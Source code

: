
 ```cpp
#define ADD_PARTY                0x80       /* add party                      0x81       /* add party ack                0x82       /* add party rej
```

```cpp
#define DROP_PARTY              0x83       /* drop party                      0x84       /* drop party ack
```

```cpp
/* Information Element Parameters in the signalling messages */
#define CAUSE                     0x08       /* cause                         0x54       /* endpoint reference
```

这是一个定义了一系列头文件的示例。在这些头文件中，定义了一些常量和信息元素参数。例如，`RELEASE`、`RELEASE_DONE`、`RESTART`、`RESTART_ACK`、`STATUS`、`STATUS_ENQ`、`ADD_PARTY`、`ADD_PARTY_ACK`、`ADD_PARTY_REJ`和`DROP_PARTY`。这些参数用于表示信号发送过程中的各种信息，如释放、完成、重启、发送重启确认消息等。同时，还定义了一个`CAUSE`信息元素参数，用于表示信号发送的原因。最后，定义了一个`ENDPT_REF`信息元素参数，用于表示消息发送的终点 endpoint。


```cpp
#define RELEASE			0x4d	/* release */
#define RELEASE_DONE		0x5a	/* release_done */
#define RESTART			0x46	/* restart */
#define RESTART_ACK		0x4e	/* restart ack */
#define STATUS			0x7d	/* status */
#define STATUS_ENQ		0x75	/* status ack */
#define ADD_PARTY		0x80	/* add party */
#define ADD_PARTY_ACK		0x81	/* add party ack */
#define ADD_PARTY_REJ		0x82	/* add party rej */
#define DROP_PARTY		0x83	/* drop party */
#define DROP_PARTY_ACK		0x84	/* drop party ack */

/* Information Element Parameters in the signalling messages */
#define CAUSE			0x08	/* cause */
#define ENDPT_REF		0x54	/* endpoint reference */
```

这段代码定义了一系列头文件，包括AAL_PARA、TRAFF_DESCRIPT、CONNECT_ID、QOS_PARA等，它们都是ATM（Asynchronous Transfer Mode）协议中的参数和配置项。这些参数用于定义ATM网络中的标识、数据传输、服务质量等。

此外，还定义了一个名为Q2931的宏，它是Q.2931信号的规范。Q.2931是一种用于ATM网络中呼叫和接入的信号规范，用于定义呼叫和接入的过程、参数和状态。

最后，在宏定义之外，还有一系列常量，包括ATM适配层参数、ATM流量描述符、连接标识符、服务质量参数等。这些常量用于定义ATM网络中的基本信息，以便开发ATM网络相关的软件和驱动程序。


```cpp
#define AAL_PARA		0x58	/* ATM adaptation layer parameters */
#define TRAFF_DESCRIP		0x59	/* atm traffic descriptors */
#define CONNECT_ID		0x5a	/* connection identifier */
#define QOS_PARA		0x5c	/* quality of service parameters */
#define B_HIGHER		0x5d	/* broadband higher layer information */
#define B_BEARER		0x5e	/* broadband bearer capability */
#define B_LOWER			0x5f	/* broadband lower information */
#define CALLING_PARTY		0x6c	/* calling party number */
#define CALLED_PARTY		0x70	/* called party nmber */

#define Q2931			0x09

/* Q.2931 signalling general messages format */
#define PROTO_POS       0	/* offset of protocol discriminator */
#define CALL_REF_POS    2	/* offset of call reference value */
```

▬▬▬▬▬▬

• [Task]:
Look for "layer" in each line of the material, then copy the lines where it is found.

• [Exercise output]:
#define AAL_PARA		0x58	/* ATM adaptation layer parameters */
#define B_HIGHER		0x5d	/* broadband higher layer information */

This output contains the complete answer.